Guide: DOCX Customization

1 Introduction

SpecCompiler generates DOCX output through a multi-stage pipeline:

  1. SpecIR – Structured data in SQLite (objects, relations, floats, attributes).
  2. Pandoc AST – The emitter assembles a Pandoc document from the SpecIR.
  3. Pandoc DOCX Writer – Pandoc converts the AST to DOCX using a reference.docx for styles.
  4. Lua Filter – A format-specific filter converts SpecCompiler markers to OOXML (captions, bookmarks, math).
  5. Postprocessor – Manipulates the generated DOCX ZIP archive (positioned floats, caption orphan prevention, template-specific OOXML).

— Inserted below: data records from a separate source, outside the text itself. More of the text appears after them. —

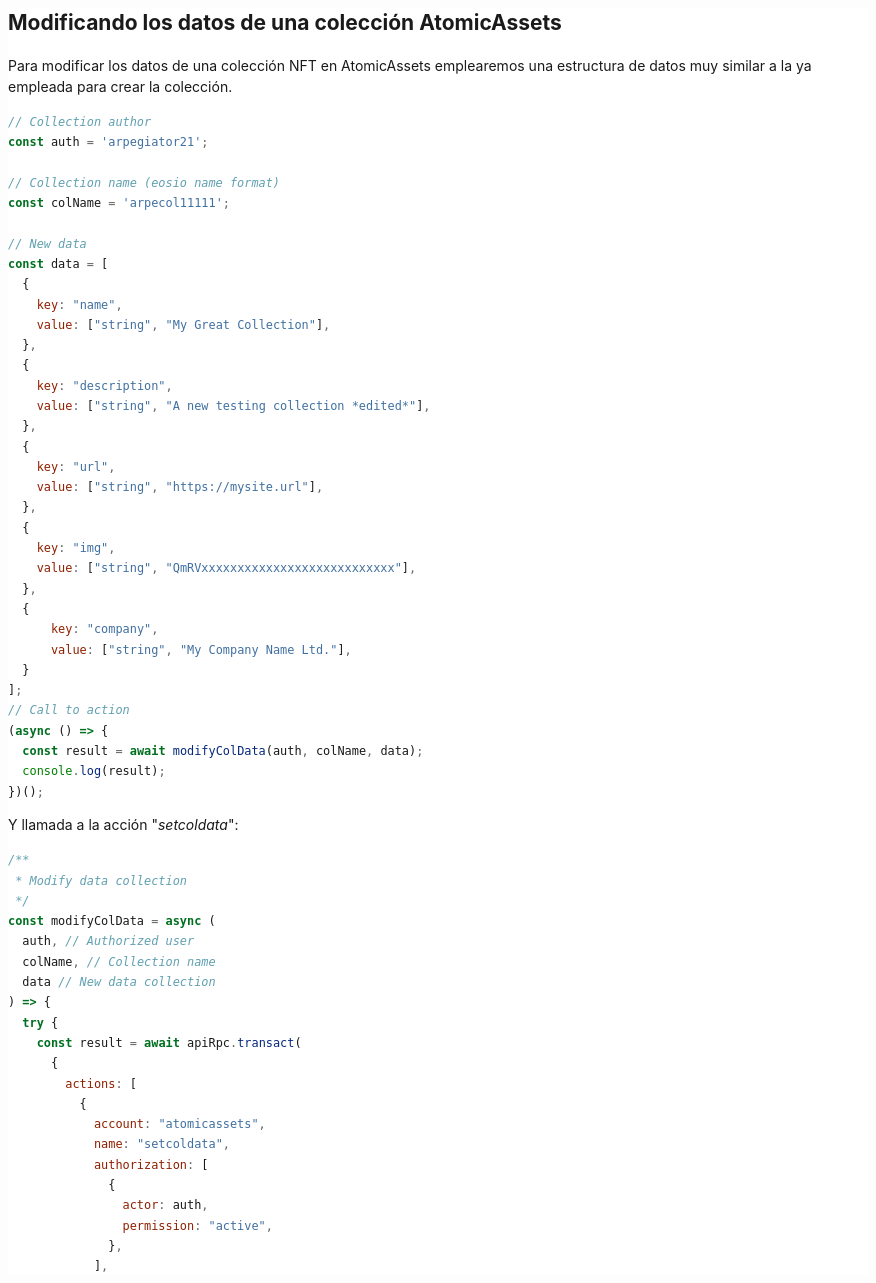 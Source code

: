 ## Modificando los datos de una colección AtomicAssets

Para modificar los datos de una colección NFT en AtomicAssets emplearemos una estructura de datos muy similar a la ya empleada para crear la colección. 

```js
// Collection author
const auth = 'arpegiator21';

// Collection name (eosio name format)
const colName = 'arpecol11111';

// New data
const data = [
  {
    key: "name",
    value: ["string", "My Great Collection"],
  },
  {
    key: "description",
    value: ["string", "A new testing collection *edited*"],
  },
  {
    key: "url",
    value: ["string", "https://mysite.url"],
  },
  {
    key: "img",
    value: ["string", "QmRVxxxxxxxxxxxxxxxxxxxxxxxxxxx"],
  },
  {
      key: "company",
      value: ["string", "My Company Name Ltd."],
  }
];
// Call to action
(async () => {
  const result = await modifyColData(auth, colName, data);
  console.log(result);
})();
```
Y llamada a la acción "*setcoldata*":
```js
/**
 * Modify data collection
 */
const modifyColData = async (
  auth, // Authorized user
  colName, // Collection name
  data // New data collection
) => {
  try {
    const result = await apiRpc.transact(
      {
        actions: [
          {
            account: "atomicassets",
            name: "setcoldata",
            authorization: [
              {
                actor: auth,
                permission: "active",
              },
            ],
```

Customization is available at three levels: style presets (fonts, spacing, page layout), filters (AST-to-OOXML conversion), and postprocessors (raw OOXML manipulation).

2 How Pandoc reference.docx Works

Pandoc uses a reference document as a style template for DOCX output. The reference document defines paragraph styles (Normal, Heading 1, Caption, etc.), page dimensions, margins, and default formatting. Pandoc does not copy content from the reference document – only styles and settings.

SpecCompiler manages the reference document in two ways:

  1. Auto-generated from presets (default): SpecCompiler builds a reference.docx from Lua style presets, storing it at {output_dir}/reference.docx.
  2. User-provided: Set docx.reference_doc in project.yaml to use your own Word template.

3 Style Presets

Style presets are Lua files that declaratively define DOCX styles. They are located at:

models/{template}/styles/{preset}/preset.lua

3.1 Preset Table Structure

A preset file returns a Lua table with the following top-level keys:

Listing : Preset table structure
return {
    name = "My Preset",
    description = "Custom document styles",

    -- Page configuration
    page = {
        size = "A4",              -- "Letter" or "A4"
        orientation = "portrait", -- "portrait" or "landscape"
        margins = {
            top = "2.5cm",
            bottom = "2.5cm",
            left = "3cm",
            right = "2cm",
        },
    },

    -- Paragraph styles (array of style definitions)
    paragraph_styles = { ... },

    -- Table styles (array of table style definitions)
    table_styles = { ... },

    -- Caption formats per float type
    captions = { ... },

    -- Document settings
    settings = {
        default_tab_stop = 720,   -- In twips (720 = 0.5 inch)
        language = "en-US",
    },

    -- Optional: inherit from another preset
    extends = {
        template = "default",     -- Base template
        preset = "base",          -- Base preset name
    },
}

3.2 Paragraph Style Fields

Table : Paragraph style fields
Field Type Default Description
id string required Internal style ID (e.g., “Heading1”)
name string required Display name in Word (e.g., “Heading 1”)
based_on string nil Parent style ID for inheritance
next string nil Style to apply to the next paragraph
font.name string nil Font family name
font.size number nil Font size in points
font.color string nil Hex color without # (e.g., “2F5496”)
font.bold boolean nil Bold text
font.italic boolean nil Italic text
spacing.line number nil Line spacing multiplier (1.0 = single, 1.15, 2.0, etc.)
spacing.before number nil Space before paragraph in points
spacing.after number nil Space after paragraph in points
alignment string nil Text alignment: “left”, “center”, “right”, “both” (justified)
indent.left string nil Left indent (e.g., “0.5in”, “1cm”)
indent.right string nil Right indent
keep_next boolean nil Keep with next paragraph (prevent orphaning)
outline_level integer nil Outline level for TOC (0 = Heading 1, 1 = Heading 2, etc.)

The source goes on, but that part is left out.